*Recorded information*.
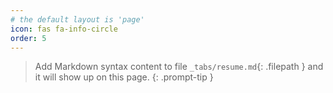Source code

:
```yaml
---
# the default layout is 'page'
icon: fas fa-info-circle
order: 5
---
```


> Add Markdown syntax content to file `_tabs/resume.md`{: .filepath } and it will show up on this page.
{: .prompt-tip }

*Aim of the exercise*.
When printing the entries, leave out the images and keep everything else exact.

*Task output*.
Source code

:
```yaml
---
# the default layout is 'page'
icon: fas fa-info-circle
order: 5
---
```


> Add Markdown syntax content to file `_tabs/resume.md`{: .filepath } and it will show up on this page.
{: .prompt-tip }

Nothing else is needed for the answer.